*Problem requirements*.
For each entry that follows, produce an exact copy.

##### Data for this exercise #####

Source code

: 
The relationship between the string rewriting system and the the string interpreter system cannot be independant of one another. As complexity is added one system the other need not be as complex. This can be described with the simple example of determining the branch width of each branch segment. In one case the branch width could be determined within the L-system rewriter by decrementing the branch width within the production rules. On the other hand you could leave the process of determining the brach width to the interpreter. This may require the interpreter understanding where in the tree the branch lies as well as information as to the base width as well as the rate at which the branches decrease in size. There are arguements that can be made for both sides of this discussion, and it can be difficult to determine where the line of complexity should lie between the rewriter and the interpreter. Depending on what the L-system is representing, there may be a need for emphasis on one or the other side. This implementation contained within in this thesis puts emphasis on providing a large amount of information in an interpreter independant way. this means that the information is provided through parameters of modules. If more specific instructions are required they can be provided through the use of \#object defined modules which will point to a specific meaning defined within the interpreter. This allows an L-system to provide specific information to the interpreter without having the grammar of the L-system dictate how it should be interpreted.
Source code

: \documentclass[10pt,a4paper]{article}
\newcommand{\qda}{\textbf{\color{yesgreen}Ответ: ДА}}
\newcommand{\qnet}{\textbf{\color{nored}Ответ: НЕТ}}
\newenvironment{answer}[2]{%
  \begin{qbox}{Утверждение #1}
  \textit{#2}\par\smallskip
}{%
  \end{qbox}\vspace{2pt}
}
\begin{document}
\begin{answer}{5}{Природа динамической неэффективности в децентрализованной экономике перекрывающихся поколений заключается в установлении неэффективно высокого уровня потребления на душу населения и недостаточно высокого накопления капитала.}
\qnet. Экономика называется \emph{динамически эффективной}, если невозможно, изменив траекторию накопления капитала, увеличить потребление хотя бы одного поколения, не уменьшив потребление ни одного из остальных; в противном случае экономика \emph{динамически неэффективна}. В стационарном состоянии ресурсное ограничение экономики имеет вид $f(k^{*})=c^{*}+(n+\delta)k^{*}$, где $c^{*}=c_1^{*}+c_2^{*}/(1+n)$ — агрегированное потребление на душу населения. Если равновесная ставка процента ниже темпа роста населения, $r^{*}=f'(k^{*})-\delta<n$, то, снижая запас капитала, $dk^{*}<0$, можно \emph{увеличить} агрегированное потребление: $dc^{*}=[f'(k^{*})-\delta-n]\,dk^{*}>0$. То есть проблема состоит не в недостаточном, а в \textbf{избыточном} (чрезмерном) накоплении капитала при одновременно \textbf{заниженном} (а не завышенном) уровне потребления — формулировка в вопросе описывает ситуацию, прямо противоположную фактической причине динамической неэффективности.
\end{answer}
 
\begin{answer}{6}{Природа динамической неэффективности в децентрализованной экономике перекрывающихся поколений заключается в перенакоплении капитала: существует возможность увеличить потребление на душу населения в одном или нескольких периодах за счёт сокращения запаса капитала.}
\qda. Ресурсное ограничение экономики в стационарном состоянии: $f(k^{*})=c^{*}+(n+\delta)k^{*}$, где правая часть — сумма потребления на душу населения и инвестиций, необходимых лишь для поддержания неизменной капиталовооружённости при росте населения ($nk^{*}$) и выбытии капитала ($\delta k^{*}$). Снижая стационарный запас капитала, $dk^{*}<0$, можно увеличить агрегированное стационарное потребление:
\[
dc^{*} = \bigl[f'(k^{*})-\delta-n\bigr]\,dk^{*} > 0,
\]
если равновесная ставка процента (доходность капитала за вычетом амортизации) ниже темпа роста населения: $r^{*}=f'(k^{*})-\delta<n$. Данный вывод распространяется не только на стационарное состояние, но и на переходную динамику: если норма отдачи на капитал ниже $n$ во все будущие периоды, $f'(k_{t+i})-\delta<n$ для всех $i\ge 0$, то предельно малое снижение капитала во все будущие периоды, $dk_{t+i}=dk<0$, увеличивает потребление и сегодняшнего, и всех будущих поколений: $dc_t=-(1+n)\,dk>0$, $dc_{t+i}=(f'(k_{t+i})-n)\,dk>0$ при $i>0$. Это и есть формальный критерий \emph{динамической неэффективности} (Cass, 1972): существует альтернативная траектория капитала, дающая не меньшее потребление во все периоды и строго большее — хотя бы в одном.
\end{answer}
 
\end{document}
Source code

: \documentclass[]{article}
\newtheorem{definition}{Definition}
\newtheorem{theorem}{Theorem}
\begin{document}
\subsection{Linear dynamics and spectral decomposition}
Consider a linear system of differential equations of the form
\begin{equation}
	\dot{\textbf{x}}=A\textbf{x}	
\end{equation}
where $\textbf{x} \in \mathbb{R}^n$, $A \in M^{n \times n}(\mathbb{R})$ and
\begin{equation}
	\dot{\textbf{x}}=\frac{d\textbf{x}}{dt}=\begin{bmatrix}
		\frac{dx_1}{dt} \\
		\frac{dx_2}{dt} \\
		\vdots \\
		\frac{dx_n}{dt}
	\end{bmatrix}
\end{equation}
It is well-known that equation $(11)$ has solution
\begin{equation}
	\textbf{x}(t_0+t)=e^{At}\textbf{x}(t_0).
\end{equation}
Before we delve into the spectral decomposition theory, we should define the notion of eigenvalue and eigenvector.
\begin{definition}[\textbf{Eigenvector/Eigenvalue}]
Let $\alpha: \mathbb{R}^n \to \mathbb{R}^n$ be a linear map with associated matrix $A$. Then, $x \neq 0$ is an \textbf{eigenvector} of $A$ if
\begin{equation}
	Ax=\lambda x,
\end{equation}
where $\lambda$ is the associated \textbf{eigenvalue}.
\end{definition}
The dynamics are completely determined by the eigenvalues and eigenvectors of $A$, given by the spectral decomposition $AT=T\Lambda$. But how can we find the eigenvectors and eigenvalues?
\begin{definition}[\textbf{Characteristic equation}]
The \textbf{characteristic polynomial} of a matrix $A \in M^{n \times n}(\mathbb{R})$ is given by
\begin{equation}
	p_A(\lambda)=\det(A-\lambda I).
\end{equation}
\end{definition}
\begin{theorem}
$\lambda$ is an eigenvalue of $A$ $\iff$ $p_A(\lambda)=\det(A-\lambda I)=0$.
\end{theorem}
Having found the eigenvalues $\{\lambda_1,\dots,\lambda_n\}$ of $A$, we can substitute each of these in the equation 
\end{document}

#####

*Result below*.
Source code

: 
The relationship between the string rewriting system and the the string interpreter system cannot be independant of one another. As complexity is added one system the other need not be as complex. This can be described with the simple example of determining the branch width of each branch segment. In one case the branch width could be determined within the L-system rewriter by decrementing the branch width within the production rules. On the other hand you could leave the process of determining the brach width to the interpreter. This may require the interpreter understanding where in the tree the branch lies as well as information as to the base width as well as the rate at which the branches decrease in size. There are arguements that can be made for both sides of this discussion, and it can be difficult to determine where the line of complexity should lie between the rewriter and the interpreter. Depending on what the L-system is representing, there may be a need for emphasis on one or the other side. This implementation contained within in this thesis puts emphasis on providing a large amount of information in an interpreter independant way. this means that the information is provided through parameters of modules. If more specific instructions are required they can be provided through the use of \#object defined modules which will point to a specific meaning defined within the interpreter. This allows an L-system to provide specific information to the interpreter without having the grammar of the L-system dictate how it should be interpreted.
Source code

: \documentclass[10pt,a4paper]{article}
\newcommand{\qda}{\textbf{\color{yesgreen}Ответ: ДА}}
\newcommand{\qnet}{\textbf{\color{nored}Ответ: НЕТ}}
\newenvironment{answer}[2]{%
  \begin{qbox}{Утверждение #1}
  \textit{#2}\par\smallskip
}{%
  \end{qbox}\vspace{2pt}
}
\begin{document}
\begin{answer}{5}{Природа динамической неэффективности в децентрализованной экономике перекрывающихся поколений заключается в установлении неэффективно высокого уровня потребления на душу населения и недостаточно высокого накопления капитала.}
\qnet. Экономика называется \emph{динамически эффективной}, если невозможно, изменив траекторию накопления капитала, увеличить потребление хотя бы одного поколения, не уменьшив потребление ни одного из остальных; в противном случае экономика \emph{динамически неэффективна}. В стационарном состоянии ресурсное ограничение экономики имеет вид $f(k^{*})=c^{*}+(n+\delta)k^{*}$, где $c^{*}=c_1^{*}+c_2^{*}/(1+n)$ — агрегированное потребление на душу населения. Если равновесная ставка процента ниже темпа роста населения, $r^{*}=f'(k^{*})-\delta<n$, то, снижая запас капитала, $dk^{*}<0$, можно \emph{увеличить} агрегированное потребление: $dc^{*}=[f'(k^{*})-\delta-n]\,dk^{*}>0$. То есть проблема состоит не в недостаточном, а в \textbf{избыточном} (чрезмерном) накоплении капитала при одновременно \textbf{заниженном} (а не завышенном) уровне потребления — формулировка в вопросе описывает ситуацию, прямо противоположную фактической причине динамической неэффективности.
\end{answer}
 
\begin{answer}{6}{Природа динамической неэффективности в децентрализованной экономике перекрывающихся поколений заключается в перенакоплении капитала: существует возможность увеличить потребление на душу населения в одном или нескольких периодах за счёт сокращения запаса капитала.}
\qda. Ресурсное ограничение экономики в стационарном состоянии: $f(k^{*})=c^{*}+(n+\delta)k^{*}$, где правая часть — сумма потребления на душу населения и инвестиций, необходимых лишь для поддержания неизменной капиталовооружённости при росте населения ($nk^{*}$) и выбытии капитала ($\delta k^{*}$). Снижая стационарный запас капитала, $dk^{*}<0$, можно увеличить агрегированное стационарное потребление:
\[
dc^{*} = \bigl[f'(k^{*})-\delta-n\bigr]\,dk^{*} > 0,
\]
если равновесная ставка процента (доходность капитала за вычетом амортизации) ниже темпа роста населения: $r^{*}=f'(k^{*})-\delta<n$. Данный вывод распространяется не только на стационарное состояние, но и на переходную динамику: если норма отдачи на капитал ниже $n$ во все будущие периоды, $f'(k_{t+i})-\delta<n$ для всех $i\ge 0$, то предельно малое снижение капитала во все будущие периоды, $dk_{t+i}=dk<0$, увеличивает потребление и сегодняшнего, и всех будущих поколений: $dc_t=-(1+n)\,dk>0$, $dc_{t+i}=(f'(k_{t+i})-n)\,dk>0$ при $i>0$. Это и есть формальный критерий \emph{динамической неэффективности} (Cass, 1972): существует альтернативная траектория капитала, дающая не меньшее потребление во все периоды и строго большее — хотя бы в одном.
\end{answer}
 
\end{document}
Source code

: \documentclass[]{article}
\newtheorem{definition}{Definition}
\newtheorem{theorem}{Theorem}
\begin{document}
\subsection{Linear dynamics and spectral decomposition}
Consider a linear system of differential equations of the form
\begin{equation}
	\dot{\textbf{x}}=A\textbf{x}	
\end{equation}
where $\textbf{x} \in \mathbb{R}^n$, $A \in M^{n \times n}(\mathbb{R})$ and
\begin{equation}
	\dot{\textbf{x}}=\frac{d\textbf{x}}{dt}=\begin{bmatrix}
		\frac{dx_1}{dt} \\
		\frac{dx_2}{dt} \\
		\vdots \\
		\frac{dx_n}{dt}
	\end{bmatrix}
\end{equation}
It is well-known that equation $(11)$ has solution
\begin{equation}
	\textbf{x}(t_0+t)=e^{At}\textbf{x}(t_0).
\end{equation}
Before we delve into the spectral decomposition theory, we should define the notion of eigenvalue and eigenvector.
\begin{definition}[\textbf{Eigenvector/Eigenvalue}]
Let $\alpha: \mathbb{R}^n \to \mathbb{R}^n$ be a linear map with associated matrix $A$. Then, $x \neq 0$ is an \textbf{eigenvector} of $A$ if
\begin{equation}
	Ax=\lambda x,
\end{equation}
where $\lambda$ is the associated \textbf{eigenvalue}.
\end{definition}
The dynamics are completely determined by the eigenvalues and eigenvectors of $A$, given by the spectral decomposition $AT=T\Lambda$. But how can we find the eigenvectors and eigenvalues?
\begin{definition}[\textbf{Characteristic equation}]
The \textbf{characteristic polynomial} of a matrix $A \in M^{n \times n}(\mathbb{R})$ is given by
\begin{equation}
	p_A(\lambda)=\det(A-\lambda I).
\end{equation}
\end{definition}
\begin{theorem}
$\lambda$ is an eigenvalue of $A$ $\iff$ $p_A(\lambda)=\det(A-\lambda I)=0$.
\end{theorem}
Having found the eigenvalues $\{\lambda_1,\dots,\lambda_n\}$ of $A$, we can substitute each of these in the equation 
\end{document}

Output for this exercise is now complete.